**What you are asked to do:** From the records below, print exactly the lines starting at the one containing "The equivalence of" and ending at the one containing "On the other", ends included, and nothing else.

**Data extract:**
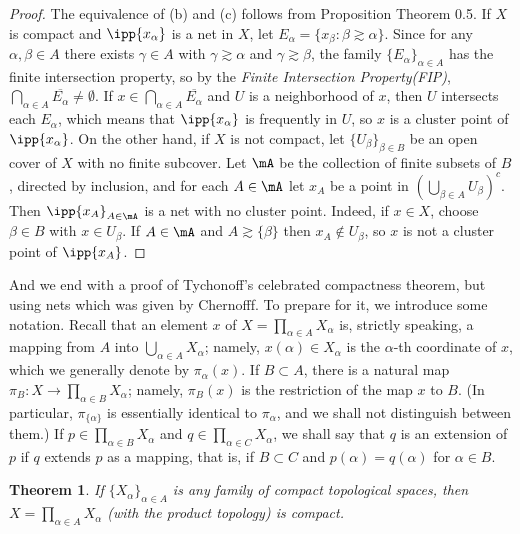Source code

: \documentclass[12pt,english]{article}
\newtheorem{theorem}{Theorem}[section]
\begin{document}
\begin{proof}
    The equivalence of (b) and (c) follows from Proposition Theorem 0.5. If $X$ is compact and $\ipp{x_\alpha}$ is a net in $X$, let $E_\alpha = \{x_\beta : \beta \gtrsim \alpha\}$. 
    Since for any $\alpha, \beta \in A$ there exists $\gamma \in A$ with $\gamma \gtrsim \alpha$ and $\gamma \gtrsim \beta$, the family $\{E_\alpha\}_{\alpha \in A}$ has the finite intersection property, so by the \textit{Finite Intersection Property(FIP)}, $\bigcap_{\alpha \in A} \overline{E_\alpha} \neq \emptyset$. 
    If $x \in \bigcap_{\alpha \in A} \overline{E_\alpha}$ and $U$ is a neighborhood of $x$, then $U$ intersects each $E_\alpha$, which means that $\ipp{x_\alpha}$ is frequently in $U$, so $x$ is a cluster point of $\ipp{x_\alpha}$. 
    On the other hand, if $X$ is not compact, let $\{U_\beta\}_{\beta \in B}$ be an open cover of $X$ with no finite subcover. 
    Let $\mA$ be the collection of finite subsets of $B$, directed by inclusion, and for each $A \in \mA$ let $x_A$ be a point in $(\bigcup_{\beta \in A} U_\beta)^c$. 
    Then $\ipp{x_A}_{A \in \mA}$ is a net with no cluster point. 
    Indeed, if $x \in X$, choose $\beta \in B$ with $x \in U_\beta$. If $A \in \mA$ and $A \gtrsim \{\beta\}$ then $x_A \notin U_\beta$, so $x$ is not a cluster point of $\ipp{x_A}$.
\end{proof}
And we end with a proof of Tychonoff's celebrated compactness theorem, but using nets which was given by Chernofff.
To prepare for it, we introduce some notation. Recall that an element $x$ of $X = \prod_{\alpha \in A} X_\alpha$ is, strictly speaking, a mapping from $A$ into $\bigcup_{\alpha \in A} X_\alpha$; namely, $x(\alpha) \in X_\alpha$ is the $\alpha$-th coordinate of $x$, which we generally denote by $\pi_\alpha(x)$. If $B \subset A$, there is a natural map $\pi_B : X \to \prod_{\alpha \in B} X_\alpha$; namely, $\pi_B(x)$ is the restriction of the map $x$ to $B$. (In particular, $\pi_{\{\alpha\}}$ is essentially identical to $\pi_\alpha$, and we shall not distinguish between them.) 
If $p \in \prod_{\alpha \in B} X_\alpha$ and $q \in \prod_{\alpha \in C} X_\alpha$, we shall say that $q$ is an extension of $p$ if $q$ extends $p$ as a mapping, that is, if $B \subset C$ and $p(\alpha) = q(\alpha)$ for $\alpha \in B$.
\begin{theorem}
If $\{X_\alpha\}_{\alpha \in A}$ is any family of compact topological spaces, then $X = \prod_{\alpha \in A} X_\alpha$ (with the product topology) is compact.
\end{theorem}
\end{document}
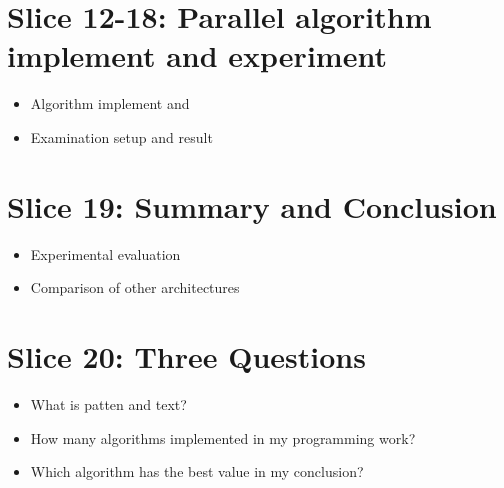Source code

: \documentclass[11pt]{article}       %
\newenvironment{slide}[1]        {\section{#1} \begin{itemize}}%
                                 {\end{itemize}}
\begin{document}
\begin{slide}{Slice 12-18: Parallel algorithm implement and experiment }
\item Algorithm implement and
\item Examination setup and result
\end{slide}


\begin{slide}{Slice 19: Summary and Conclusion }
\item Experimental evaluation
\item Comparison of other architectures
\end{slide}

\begin{slide}{Slice 20: Three Questions }
\item What is patten and text?
\item How many algorithms implemented in my programming work?
\item Which algorithm has the best value in my conclusion?
\end{slide}




\end{document}
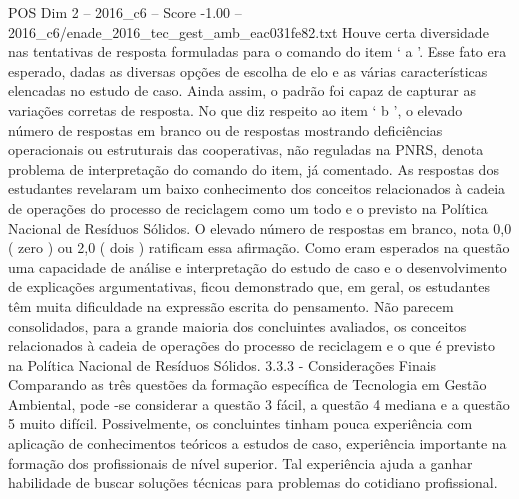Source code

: \begin{textsample}{POS Dim 2 – 2016\_c6 – Score -1.00 – 2016\_c6/enade\_2016\_tec\_gest\_amb\_eac031fe82.txt}
Houve certa diversidade nas tentativas de resposta formuladas para o comando do item ‘ a ’.
Esse fato era esperado, dadas as diversas opções de escolha de elo e as várias características elencadas no estudo de caso.
Ainda assim, o padrão foi capaz de capturar as variações corretas de resposta.
No que diz respeito ao item ‘ b ’, o elevado número de respostas em branco ou de respostas mostrando deficiências operacionais ou estruturais das cooperativas, não reguladas na PNRS, denota problema de interpretação do comando do item, já comentado.
As respostas dos estudantes revelaram um baixo conhecimento dos conceitos relacionados à cadeia de operações do processo de reciclagem como um todo e o previsto na Política Nacional de Resíduos Sólidos.
O elevado número de respostas em branco, nota 0,0 ( zero ) ou 2,0 ( dois ) ratificam essa afirmação.
Como eram esperados na questão uma capacidade de análise e interpretação do estudo de caso e o desenvolvimento de explicações argumentativas, ficou demonstrado que, em geral, os estudantes têm muita dificuldade na expressão escrita do pensamento.
Não parecem consolidados, para a grande maioria dos concluintes avaliados, os conceitos relacionados à cadeia de operações do processo de reciclagem e o que é previsto na Política Nacional de Resíduos Sólidos. 3.3.3 - Considerações Finais Comparando as três questões da formação específica de Tecnologia em Gestão Ambiental, pode -se considerar a questão 3 fácil, a questão 4 mediana e a questão 5 muito difícil.
Possivelmente, os concluintes tinham pouca experiência com aplicação de conhecimentos teóricos a estudos de caso, experiência importante na formação dos profissionais de nível superior.
Tal experiência ajuda a ganhar habilidade de buscar soluções técnicas para problemas do cotidiano profissional.

\end{textsample}
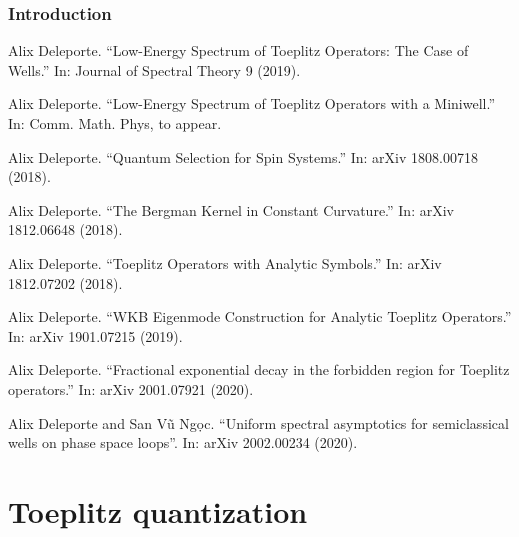 \documentclass[mathserif]{beamer}
\begin{document}
      \begin{frame}
        \frametitle{Introduction}
        {\footnotesize
        \begin{description}
        \item<1>[{[D. 2019]}] Alix Deleporte. “Low-Energy Spectrum of Toeplitz Operators: The Case
of Wells.” In: Journal of Spectral Theory 9 (2019).
\item<1-2> [{[D. 2020?]}] Alix Deleporte. “Low-Energy Spectrum of Toeplitz Operators with a
Miniwell.” In: Comm. Math. Phys, to appear.
\item<1>[{[D. 2018a++]}] Alix Deleporte. “Quantum Selection for Spin Systems.” In: arXiv
1808.00718 (2018).
\item<1>[{[D. 2018b++]}] Alix Deleporte. “The Bergman Kernel in Constant Curvature.” In:
arXiv 1812.06648 (2018).
\item<1-2>[{[D. 2018c++]}] Alix Deleporte. “Toeplitz Operators with Analytic Symbols.” In: arXiv
1812.07202 (2018).
\item<1>[{[D. 2019++]}] Alix Deleporte. “WKB Eigenmode Construction for Analytic Toeplitz
  Operators.” In: arXiv 1901.07215 (2019).
  \item<1-2>[{[D. 2020a++]}] Alix Deleporte. ``Fractional exponential
    decay in the forbidden region for Toeplitz operators.'' In: arXiv
    2001.07921 (2020).
  \item<1>[{[DV 2020b++]}] Alix Deleporte and San Vũ Ng\d{o}c. ``Uniform spectral asymptotics for semiclassical
wells on phase space loops''. In: arXiv 2002.00234 (2020).
        \end{description}}
      \end{frame}

    
\section{Toeplitz quantization}

\end{document}
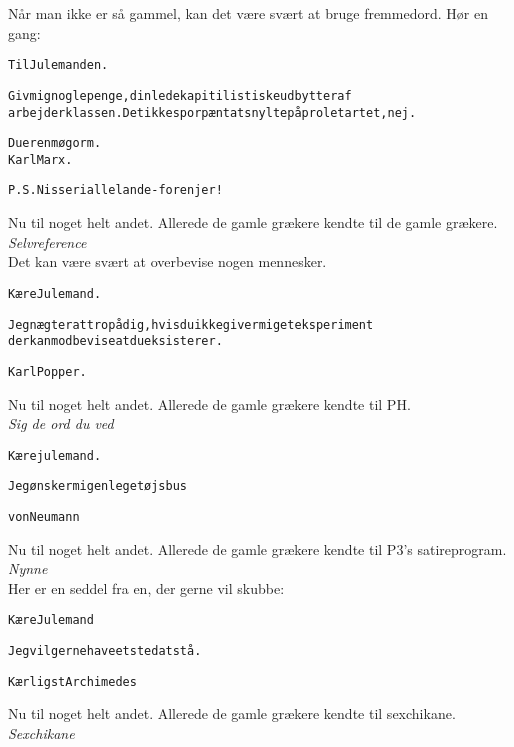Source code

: \documentclass[a4paper,11pt]{article}
\begin{document}
\pagebreak

\noindent
N\aa{}r man ikke er s\aa{} gammel, kan det v\ae{}re sv\ae{}rt at bruge fremmedord.
H\o{}r en gang:
\begin{alltt}
{\rm 
Til Julemanden.

Giv mig nogle penge, din lede kapitilistiske udbytter af
arbejderklassen. Det ikke spor p\ae{}nt at snylte p\aa{} proletartet, nej.

                            Du er en m\o{}gorm.
                            Karl Marx.

P.S. Nisser i alle lande - foren jer !
}
\end{alltt}
Nu til noget helt andet. Allerede de gamle gr\ae{}kere kendte til de gamle gr\ae{}kere. \\
{\em Selvreference} \\
Det kan v\ae{}re sv\ae{}rt at overbevise nogen mennesker.
\begin{alltt}
{\rm
K\ae{}re Julemand.

Jeg n\ae{}gter at tro p\aa{} dig, hvis du ikke giver mig et eksperiment
der kan modbevise at du eksisterer.

                            Karl Popper.
}
\end{alltt}
Nu til noget helt andet. Allerede de gamle gr\ae{}kere kendte til PH.
\\ 
{\em Sig de ord du ved} \\
\begin{alltt}
{\rm
K\ae{}re julemand.

Jeg \o{}nsker mig en leget\o{}jsbus

                            von Neumann
}
\end{alltt}
Nu til noget helt andet. Allerede de gamle gr\ae{}kere kendte til P3's satireprogram. \\
{\em Nynne} \\
Her er en seddel fra en, der gerne vil skubbe: \\
\begin{alltt}
{\rm
K\ae{}re Julemand

Jeg vil gerne have et sted at st\aa{}.

                            K\ae{}rligst Archimedes
}
\end{alltt}
Nu til noget helt andet. Allerede de gamle gr\ae{}kere kendte til sexchikane. \\
{\em Sexchikane} \\

\pagebreak
\end{document}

**Finished exercise:**
    The equivalence of (b) and (c) follows from Proposition Theorem 0.5. If $X$ is compact and $\ipp{x_\alpha}$ is a net in $X$, let $E_\alpha = \{x_\beta : \beta \gtrsim \alpha\}$. 
    Since for any $\alpha, \beta \in A$ there exists $\gamma \in A$ with $\gamma \gtrsim \alpha$ and $\gamma \gtrsim \beta$, the family $\{E_\alpha\}_{\alpha \in A}$ has the finite intersection property, so by the \textit{Finite Intersection Property(FIP)}, $\bigcap_{\alpha \in A} \overline{E_\alpha} \neq \emptyset$. 
    If $x \in \bigcap_{\alpha \in A} \overline{E_\alpha}$ and $U$ is a neighborhood of $x$, then $U$ intersects each $E_\alpha$, which means that $\ipp{x_\alpha}$ is frequently in $U$, so $x$ is a cluster point of $\ipp{x_\alpha}$. 
    On the other hand, if $X$ is not compact, let $\{U_\beta\}_{\beta \in B}$ be an open cover of $X$ with no finite subcover. 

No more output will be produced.